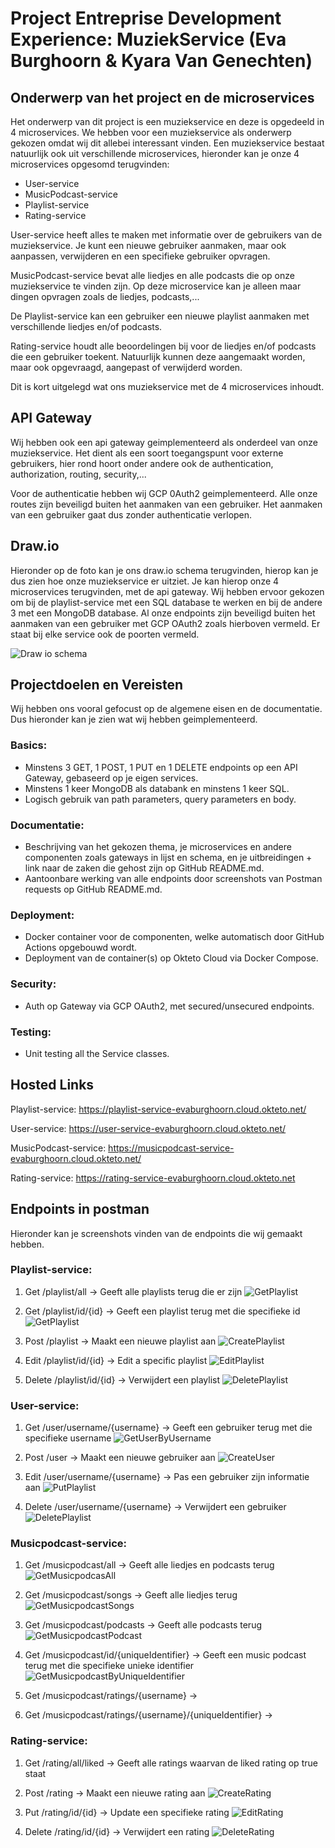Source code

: # Project Entreprise Development Experience: MuziekService (Eva Burghoorn & Kyara Van Genechten)
## Onderwerp van het project en de microservices
Het onderwerp van dit project is een muziekservice en deze is opgedeeld in 4 microservices. We hebben voor een muziekservice als onderwerp gekozen omdat wij dit allebei interessant vinden. Een muziekservice bestaat natuurlijk ook uit verschillende microservices, hieronder kan je onze 4 microservices opgesomd terugvinden: 

-	User-service 
-	MusicPodcast-service
-	Playlist-service
-	Rating-service
  
User-service heeft alles te maken met informatie over de gebruikers van de muziekservice. Je kunt een nieuwe gebruiker aanmaken, maar ook aanpassen, verwijderen en een specifieke gebruiker opvragen. 

MusicPodcast-service bevat alle liedjes en alle podcasts die op onze muziekservice te vinden zijn. Op deze microservice kan je alleen maar dingen opvragen zoals de liedjes, podcasts,...

De Playlist-service kan een gebruiker een nieuwe playlist aanmaken met verschillende liedjes en/of podcasts. 

Rating-service houdt alle beoordelingen bij voor de liedjes en/of podcasts die een gebruiker toekent. Natuurlijk kunnen deze aangemaakt worden, maar ook opgevraagd, aangepast of verwijderd worden.

Dit is kort uitgelegd wat ons muziekservice met de 4 microservices inhoudt.

## API Gateway
Wij hebben ook een api gateway geimplementeerd als onderdeel van onze muziekservice. Het dient als een soort toegangspunt voor externe gebruikers, hier rond hoort onder andere ook de authentication, authorization, routing, security,...

Voor de authenticatie hebben wij GCP 0Auth2 geimplementeerd. Alle onze routes zijn beveiligd buiten het aanmaken van een gebruiker. Het aanmaken van een gebruiker gaat dus zonder authenticatie verlopen. 

## Draw.io
Hieronder op de foto kan je ons draw.io schema terugvinden, hierop kan je dus zien hoe onze muziekservice er uitziet. 
Je kan hierop onze 4 microservices terugvinden, met de api gateway. Wij hebben ervoor gekozen om bij de playlist-service met een SQL database te werken en bij de andere 3 met een MongoDB database. Al onze endpoints zijn beveiligd buiten het aanmaken van een gebruiker met GCP OAuth2 zoals hierboven vermeld. Er staat bij elke service ook de poorten vermeld.

![Draw io schema](Images/muziekservice.drawio.svg)


## Projectdoelen en Vereisten
Wij hebben ons vooral gefocust op de algemene eisen en de documentatie. Dus hieronder kan je zien wat wij hebben geimplementeerd. 

### Basics:
- Minstens 3 GET, 1 POST, 1 PUT en 1 DELETE endpoints op een API Gateway, gebaseerd op je eigen services.
- Minstens 1 keer MongoDB als databank en minstens 1 keer SQL.
- Logisch gebruik van path parameters, query parameters en body.

### Documentatie:
- Beschrijving van het gekozen thema, je microservices en andere componenten zoals gateways in lijst en schema, en je uitbreidingen + link naar de zaken die gehost zijn op GitHub README.md.
- Aantoonbare werking van alle endpoints door screenshots van Postman requests op GitHub README.md.

### Deployment:
- Docker container voor de componenten, welke automatisch door GitHub Actions opgebouwd wordt.
- Deployment van de container(s) op Okteto Cloud via Docker Compose.

### Security:
- Auth op Gateway via GCP OAuth2, met secured/unsecured endpoints.

### Testing:
- Unit testing all the Service classes.
  
## Hosted Links
Playlist-service: https://playlist-service-evaburghoorn.cloud.okteto.net/

User-service: https://user-service-evaburghoorn.cloud.okteto.net/

MusicPodcast-service: https://musicpodcast-service-evaburghoorn.cloud.okteto.net/

Rating-service: https://rating-service-evaburghoorn.cloud.okteto.net
  

## Endpoints in postman
Hieronder kan je screenshots vinden van de endpoints die wij gemaakt hebben.

### Playlist-service: 
1. Get /playlist/all -> Geeft alle playlists terug die er zijn 
![GetPlaylist](Images/EndpointGetAllPlaylist.png)

2. Get /playlist/id/{id} -> Geeft een playlist terug met die specifieke id
![GetPlaylist](Images/EndpointGetPlaylistById.png)

3. Post /playlist -> Maakt een nieuwe playlist aan 
![CreatePlaylist](Images/EndpointCreatePlaylist.png)

4. Edit /playlist/id/{id} -> Edit a specific playlist
![EditPlaylist](Images/EndpointEditPlaylistById.png)

5. Delete /playlist/id/{id} -> Verwijdert een playlist
![DeletePlaylist](Images/EndpointDeletePlaylistById.png)

### User-service: 
1. Get /user/username/{username} -> Geeft een gebruiker terug met die specifieke username
![GetUserByUsername](Images/EndpointGetUserByUsername.png)

2. Post /user -> Maakt een nieuwe gebruiker aan 
![CreateUser](Images/EndpointPostUser.png)

3. Edit /user/username/{username} -> Pas een gebruiker zijn informatie aan
![PutPlaylist](Images/EndpointPutUser.png)

4. Delete /user/username/{username} -> Verwijdert een gebruiker
![DeletePlaylist](Images/EndpointDeleteUserByUsername.png)

### Musicpodcast-service: 
1. Get /musicpodcast/all -> Geeft alle liedjes en podcasts terug
![GetMusicpodcasAll](Images/EndpointGetAllMusicPodcasts.png)

2. Get /musicpodcast/songs -> Geeft alle liedjes terug
![GetMusicpodcastSongs](Images/EndpointGetAllSongs.png)

3. Get /musicpodcast/podcasts -> Geeft alle podcasts terug
![GetMusicpodcastPodcast](Images/EndpointGetAllPodcasts.png)

4. Get /musicpodcast/id/{uniqueIdentifier} -> Geeft een music podcast terug met die specifieke unieke identifier
![GetMusicpodcastByUniqueIdentifier](Images/EndpointGetAllPodcasts.png)

5. Get /musicpodcast/ratings/{username} -> 
6. Get /musicpodcast/ratings/{username}/{uniqueIdentifier} -> 

### Rating-service: 
1. Get /rating/all/liked -> Geeft alle ratings waarvan de liked rating op true staat

2. Post /rating -> Maakt een nieuwe rating aan
![CreateRating](Images/EndpointCreateRating.png)

4. Put /rating/id/{id} -> Update een specifieke rating
![EditRating](Images/EndpointUpdateRating.png)

5. Delete /rating/id/{id} -> Verwijdert een rating
![DeleteRating](Images/EndpointDeleteRatingById.png)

++++++++++++++++++++

Would you output, from the records above, exactly the run of lines that starts at the line containing "Hieronder op de" and ends at the line containing "## Projectdoelen en Vereisten", and only that run?

*Task solution*
Hieronder op de foto kan je ons draw.io schema terugvinden, hierop kan je dus zien hoe onze muziekservice er uitziet. 
Je kan hierop onze 4 microservices terugvinden, met de api gateway. Wij hebben ervoor gekozen om bij de playlist-service met een SQL database te werken en bij de andere 3 met een MongoDB database. Al onze endpoints zijn beveiligd buiten het aanmaken van een gebruiker met GCP OAuth2 zoals hierboven vermeld. Er staat bij elke service ook de poorten vermeld.

![Draw io schema](Images/muziekservice.drawio.svg)


## Projectdoelen en Vereisten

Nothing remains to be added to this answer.